**Aim of the task:** Within the listing below, locate all lines containing the word "project". Copy each one.

**Dataset extract:**
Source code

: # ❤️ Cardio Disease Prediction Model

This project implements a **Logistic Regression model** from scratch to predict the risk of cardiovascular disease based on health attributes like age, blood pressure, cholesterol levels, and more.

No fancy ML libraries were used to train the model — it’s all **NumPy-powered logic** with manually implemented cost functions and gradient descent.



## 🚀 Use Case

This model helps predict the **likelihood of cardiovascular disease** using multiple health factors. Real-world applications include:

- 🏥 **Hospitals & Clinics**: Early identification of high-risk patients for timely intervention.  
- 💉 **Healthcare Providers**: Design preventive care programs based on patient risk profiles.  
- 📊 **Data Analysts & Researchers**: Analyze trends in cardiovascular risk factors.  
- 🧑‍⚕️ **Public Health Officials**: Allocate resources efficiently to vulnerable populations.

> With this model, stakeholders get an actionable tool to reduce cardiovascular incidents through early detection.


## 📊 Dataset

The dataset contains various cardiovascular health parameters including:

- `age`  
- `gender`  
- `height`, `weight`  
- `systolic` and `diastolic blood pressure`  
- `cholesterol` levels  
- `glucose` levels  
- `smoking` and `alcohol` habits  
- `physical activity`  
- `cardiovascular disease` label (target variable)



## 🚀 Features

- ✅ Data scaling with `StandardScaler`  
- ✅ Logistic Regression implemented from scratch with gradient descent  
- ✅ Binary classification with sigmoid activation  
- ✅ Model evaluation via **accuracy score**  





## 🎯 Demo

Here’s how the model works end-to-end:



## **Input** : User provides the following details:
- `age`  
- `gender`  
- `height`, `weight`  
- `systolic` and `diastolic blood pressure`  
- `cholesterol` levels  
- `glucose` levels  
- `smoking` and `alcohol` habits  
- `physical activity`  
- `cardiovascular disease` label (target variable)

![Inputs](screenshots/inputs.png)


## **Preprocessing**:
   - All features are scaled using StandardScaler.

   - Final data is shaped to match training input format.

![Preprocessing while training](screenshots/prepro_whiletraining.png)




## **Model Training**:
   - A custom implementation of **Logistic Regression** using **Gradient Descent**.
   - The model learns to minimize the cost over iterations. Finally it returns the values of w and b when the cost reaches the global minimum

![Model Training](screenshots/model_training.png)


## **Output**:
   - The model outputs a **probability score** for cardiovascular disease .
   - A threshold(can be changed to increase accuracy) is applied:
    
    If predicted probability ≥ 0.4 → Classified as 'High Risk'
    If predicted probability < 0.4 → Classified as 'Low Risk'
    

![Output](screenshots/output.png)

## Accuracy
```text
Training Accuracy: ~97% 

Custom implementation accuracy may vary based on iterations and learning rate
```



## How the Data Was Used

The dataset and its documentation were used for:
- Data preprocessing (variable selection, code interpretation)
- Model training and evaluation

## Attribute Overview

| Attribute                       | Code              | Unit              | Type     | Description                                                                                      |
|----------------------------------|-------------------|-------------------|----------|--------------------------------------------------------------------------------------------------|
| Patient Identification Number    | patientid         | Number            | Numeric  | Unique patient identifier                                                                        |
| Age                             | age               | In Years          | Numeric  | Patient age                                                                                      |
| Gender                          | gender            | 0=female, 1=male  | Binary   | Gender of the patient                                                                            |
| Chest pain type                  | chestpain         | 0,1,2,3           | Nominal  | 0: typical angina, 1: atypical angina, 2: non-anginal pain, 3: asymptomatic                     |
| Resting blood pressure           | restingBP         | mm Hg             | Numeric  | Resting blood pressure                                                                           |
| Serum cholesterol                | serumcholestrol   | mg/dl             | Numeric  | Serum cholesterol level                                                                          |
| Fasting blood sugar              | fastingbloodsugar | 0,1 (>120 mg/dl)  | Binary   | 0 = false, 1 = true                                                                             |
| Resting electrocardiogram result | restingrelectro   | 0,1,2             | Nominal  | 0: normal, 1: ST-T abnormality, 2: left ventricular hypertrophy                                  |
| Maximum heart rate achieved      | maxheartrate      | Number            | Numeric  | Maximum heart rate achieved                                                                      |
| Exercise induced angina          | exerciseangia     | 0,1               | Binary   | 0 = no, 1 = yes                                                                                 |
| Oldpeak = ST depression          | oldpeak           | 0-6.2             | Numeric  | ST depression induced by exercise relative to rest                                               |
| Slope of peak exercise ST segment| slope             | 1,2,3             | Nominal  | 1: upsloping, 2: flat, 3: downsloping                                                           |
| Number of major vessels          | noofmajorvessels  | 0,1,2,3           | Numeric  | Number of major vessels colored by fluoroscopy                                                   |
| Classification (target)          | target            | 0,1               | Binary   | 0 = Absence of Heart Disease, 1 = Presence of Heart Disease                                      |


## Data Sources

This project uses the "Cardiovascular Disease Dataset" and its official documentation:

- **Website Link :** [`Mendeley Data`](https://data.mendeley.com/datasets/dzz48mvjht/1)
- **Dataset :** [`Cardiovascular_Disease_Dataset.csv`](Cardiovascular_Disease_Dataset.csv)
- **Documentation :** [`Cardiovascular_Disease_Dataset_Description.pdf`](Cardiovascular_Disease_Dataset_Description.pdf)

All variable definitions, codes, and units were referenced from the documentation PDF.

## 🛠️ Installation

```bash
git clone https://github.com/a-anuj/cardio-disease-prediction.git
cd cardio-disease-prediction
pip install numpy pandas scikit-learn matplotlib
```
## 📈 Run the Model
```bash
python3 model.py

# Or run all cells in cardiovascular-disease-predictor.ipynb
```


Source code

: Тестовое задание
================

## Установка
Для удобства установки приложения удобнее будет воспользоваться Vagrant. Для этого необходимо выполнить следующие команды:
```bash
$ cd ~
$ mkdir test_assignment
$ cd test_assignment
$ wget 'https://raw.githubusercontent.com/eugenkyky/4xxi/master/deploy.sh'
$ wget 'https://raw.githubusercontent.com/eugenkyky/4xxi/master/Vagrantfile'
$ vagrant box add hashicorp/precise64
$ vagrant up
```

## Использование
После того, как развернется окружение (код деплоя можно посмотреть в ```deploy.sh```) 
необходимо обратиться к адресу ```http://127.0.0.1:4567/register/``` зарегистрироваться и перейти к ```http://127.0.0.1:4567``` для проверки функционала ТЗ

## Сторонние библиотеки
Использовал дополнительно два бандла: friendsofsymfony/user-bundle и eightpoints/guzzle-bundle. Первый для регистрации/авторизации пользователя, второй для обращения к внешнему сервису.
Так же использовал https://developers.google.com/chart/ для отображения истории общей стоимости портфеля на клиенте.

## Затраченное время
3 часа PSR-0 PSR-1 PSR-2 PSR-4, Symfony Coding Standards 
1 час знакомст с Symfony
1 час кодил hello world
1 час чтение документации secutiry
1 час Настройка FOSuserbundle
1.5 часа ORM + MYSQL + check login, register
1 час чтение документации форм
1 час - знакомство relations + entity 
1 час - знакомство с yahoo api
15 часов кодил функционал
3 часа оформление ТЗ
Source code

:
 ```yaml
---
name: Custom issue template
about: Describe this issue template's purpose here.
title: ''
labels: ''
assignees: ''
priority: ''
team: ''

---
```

**The answer:**
This project implements a **Logistic Regression model** from scratch to predict the risk of cardiovascular disease based on health attributes like age, blood pressure, cholesterol levels, and more.
This project uses the "Cardiovascular Disease Dataset" and its official documentation:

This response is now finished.